So guys, I’m still here. I swear. Just lurking in the thick clouds and rain and snow that the Seattle winter has thrown at us. I mean shit, we broke a record for wettest winter on record. Meaning it was rainy by Seattle standards. So here’s a full dump of what I’ve been doing to try and survive the winter. This is where to go when avvy conditions are high, when you don’t want to lug 50+ lbs of gear, when you have no friends to tow your stuck car out of a snowbank because it’s 6am on a Saturday.

Where To Go When In Doubt

One of the waterfalls (doesn’t look as big here)

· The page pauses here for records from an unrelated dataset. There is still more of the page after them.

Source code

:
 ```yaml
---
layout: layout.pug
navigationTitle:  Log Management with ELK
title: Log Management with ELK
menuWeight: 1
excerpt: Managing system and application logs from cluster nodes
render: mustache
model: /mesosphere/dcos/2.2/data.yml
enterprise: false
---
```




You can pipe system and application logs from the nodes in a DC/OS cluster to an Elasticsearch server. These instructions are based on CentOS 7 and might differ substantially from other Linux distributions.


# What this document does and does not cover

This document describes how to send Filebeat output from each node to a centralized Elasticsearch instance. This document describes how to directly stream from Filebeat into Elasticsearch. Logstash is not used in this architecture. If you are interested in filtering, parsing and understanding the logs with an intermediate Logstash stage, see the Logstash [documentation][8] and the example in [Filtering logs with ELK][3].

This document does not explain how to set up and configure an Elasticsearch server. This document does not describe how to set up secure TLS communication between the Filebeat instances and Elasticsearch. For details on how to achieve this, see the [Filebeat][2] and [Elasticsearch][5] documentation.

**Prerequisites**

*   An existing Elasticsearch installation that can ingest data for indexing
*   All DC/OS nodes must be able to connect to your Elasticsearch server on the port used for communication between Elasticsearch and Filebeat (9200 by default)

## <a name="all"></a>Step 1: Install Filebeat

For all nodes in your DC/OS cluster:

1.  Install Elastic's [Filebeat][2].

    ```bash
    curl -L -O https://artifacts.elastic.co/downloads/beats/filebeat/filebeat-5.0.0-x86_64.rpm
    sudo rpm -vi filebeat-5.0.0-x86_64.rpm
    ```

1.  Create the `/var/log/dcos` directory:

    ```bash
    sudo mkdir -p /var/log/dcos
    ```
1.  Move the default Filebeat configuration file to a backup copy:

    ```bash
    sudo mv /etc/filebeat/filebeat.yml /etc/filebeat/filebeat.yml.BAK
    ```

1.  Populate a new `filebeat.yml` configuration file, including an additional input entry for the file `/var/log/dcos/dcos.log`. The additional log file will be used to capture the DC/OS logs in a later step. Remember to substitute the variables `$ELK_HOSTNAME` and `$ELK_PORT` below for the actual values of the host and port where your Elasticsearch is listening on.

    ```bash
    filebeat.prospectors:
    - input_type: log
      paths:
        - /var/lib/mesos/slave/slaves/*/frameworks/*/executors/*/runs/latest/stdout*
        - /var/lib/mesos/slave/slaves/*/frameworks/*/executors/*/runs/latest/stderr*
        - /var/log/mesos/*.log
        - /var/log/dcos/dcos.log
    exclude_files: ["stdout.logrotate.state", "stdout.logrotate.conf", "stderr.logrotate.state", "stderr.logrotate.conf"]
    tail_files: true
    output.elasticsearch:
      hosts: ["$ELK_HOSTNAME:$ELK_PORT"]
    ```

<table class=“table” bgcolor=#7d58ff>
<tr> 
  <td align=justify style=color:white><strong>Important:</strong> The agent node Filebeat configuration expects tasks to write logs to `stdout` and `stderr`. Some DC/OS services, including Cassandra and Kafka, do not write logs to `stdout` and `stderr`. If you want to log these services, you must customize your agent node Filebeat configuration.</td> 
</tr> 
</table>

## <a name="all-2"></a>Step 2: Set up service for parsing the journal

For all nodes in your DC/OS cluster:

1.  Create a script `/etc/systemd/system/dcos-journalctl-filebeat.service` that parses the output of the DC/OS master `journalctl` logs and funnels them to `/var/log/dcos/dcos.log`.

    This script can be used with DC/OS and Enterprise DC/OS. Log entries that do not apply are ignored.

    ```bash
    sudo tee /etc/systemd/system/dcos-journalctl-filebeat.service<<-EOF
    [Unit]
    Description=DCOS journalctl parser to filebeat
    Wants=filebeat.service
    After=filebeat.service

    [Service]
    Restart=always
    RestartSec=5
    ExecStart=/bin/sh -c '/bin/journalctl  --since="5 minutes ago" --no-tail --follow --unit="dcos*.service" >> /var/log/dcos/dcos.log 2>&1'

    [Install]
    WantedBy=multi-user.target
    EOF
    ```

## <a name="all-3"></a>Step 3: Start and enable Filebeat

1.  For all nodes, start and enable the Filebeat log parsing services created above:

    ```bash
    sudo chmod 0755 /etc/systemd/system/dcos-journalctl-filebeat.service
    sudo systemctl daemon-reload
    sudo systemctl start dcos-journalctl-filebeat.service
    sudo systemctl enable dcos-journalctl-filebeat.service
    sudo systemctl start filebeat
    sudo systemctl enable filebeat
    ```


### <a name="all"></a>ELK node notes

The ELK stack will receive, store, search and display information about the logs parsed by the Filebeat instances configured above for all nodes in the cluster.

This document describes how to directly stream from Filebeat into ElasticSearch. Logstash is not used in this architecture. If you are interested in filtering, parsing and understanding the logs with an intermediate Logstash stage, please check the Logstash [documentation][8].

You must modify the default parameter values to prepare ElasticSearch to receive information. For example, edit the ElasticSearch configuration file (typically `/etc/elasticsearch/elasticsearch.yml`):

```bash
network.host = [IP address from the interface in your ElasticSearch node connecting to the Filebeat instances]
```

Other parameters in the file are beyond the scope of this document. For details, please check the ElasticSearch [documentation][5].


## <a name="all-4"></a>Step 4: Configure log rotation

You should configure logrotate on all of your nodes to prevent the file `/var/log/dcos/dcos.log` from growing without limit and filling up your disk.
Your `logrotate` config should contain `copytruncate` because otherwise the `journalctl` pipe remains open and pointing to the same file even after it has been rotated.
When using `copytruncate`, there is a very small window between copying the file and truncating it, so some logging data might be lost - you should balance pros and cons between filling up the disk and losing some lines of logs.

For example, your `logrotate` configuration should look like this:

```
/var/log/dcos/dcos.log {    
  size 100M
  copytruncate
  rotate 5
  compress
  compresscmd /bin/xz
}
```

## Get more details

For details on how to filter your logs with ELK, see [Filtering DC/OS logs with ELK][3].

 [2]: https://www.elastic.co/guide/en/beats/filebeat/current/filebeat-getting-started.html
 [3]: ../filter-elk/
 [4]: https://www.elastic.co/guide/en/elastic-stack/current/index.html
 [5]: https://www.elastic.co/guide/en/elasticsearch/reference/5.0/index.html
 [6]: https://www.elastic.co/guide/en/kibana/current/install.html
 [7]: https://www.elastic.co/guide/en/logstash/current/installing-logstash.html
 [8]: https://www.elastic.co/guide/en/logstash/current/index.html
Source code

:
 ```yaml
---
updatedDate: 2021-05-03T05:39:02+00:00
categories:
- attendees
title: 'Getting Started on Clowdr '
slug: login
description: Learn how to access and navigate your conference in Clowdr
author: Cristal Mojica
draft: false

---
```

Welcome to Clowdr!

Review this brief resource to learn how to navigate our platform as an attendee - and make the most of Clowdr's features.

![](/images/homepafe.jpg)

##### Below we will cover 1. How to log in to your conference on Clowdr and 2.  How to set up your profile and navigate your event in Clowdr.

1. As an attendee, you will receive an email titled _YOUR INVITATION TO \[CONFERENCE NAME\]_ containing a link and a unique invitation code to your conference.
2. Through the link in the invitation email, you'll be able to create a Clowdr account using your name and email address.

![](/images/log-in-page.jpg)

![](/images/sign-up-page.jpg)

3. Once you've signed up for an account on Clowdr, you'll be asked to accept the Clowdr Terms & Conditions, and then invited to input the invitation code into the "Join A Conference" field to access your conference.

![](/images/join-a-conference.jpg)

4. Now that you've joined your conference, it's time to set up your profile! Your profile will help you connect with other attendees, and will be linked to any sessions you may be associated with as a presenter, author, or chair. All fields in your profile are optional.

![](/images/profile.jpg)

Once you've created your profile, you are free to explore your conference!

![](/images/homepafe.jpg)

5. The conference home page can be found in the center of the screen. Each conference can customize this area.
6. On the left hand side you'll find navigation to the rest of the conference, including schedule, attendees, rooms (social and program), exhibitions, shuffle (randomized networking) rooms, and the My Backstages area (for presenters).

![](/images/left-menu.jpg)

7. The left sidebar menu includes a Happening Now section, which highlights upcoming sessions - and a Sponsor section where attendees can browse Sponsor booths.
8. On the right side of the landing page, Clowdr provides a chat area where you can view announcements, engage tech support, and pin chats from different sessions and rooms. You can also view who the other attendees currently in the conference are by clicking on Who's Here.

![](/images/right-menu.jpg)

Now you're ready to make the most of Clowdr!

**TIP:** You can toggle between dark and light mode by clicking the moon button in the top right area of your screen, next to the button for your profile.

1) Boulder River. Here’s a better report from last year. I seem to always be the only one suggesting this one. What’s not to like?! It’s unbelievably green, and reminds me that the Seattle winter is good for some things. Many things thrive in these conditions. I am not among those things. It’s a 9 mile hike if you do the full trail, but honestly feel free to turn around after the third waterfall. It’d be a killer trail run too if you want a moderate distance without the technicality or elevation.


Mossy heaven

Boulder River gives you lush green moss, a rushing river, and a few surprisingly huge waterfalls, especially this time of year. The road is easy, it’s just over an hour from Seattle, and you get to enjoy the silence of the woods. Best of all, spring flowers should be popping up any day now! There is a great campsite about 4.5 miles into the trail right next to the river, and a few ~1 mile in if you want an easy one. In fact, if you duck off the trail at a certain point just before the first campsites, you’ll move from second growth forest to a much denser, older growth, suddenly surrounded by emerald colors and hanging moss on a small cliff above the river. But let’s keep that section vague enough to stay secret.


Fresh cedar blowdown

Warning: Pretty big blowout about 2 miles in. Other than that… super muddy. Basically its own mini river at some points. Bring your goretex everything.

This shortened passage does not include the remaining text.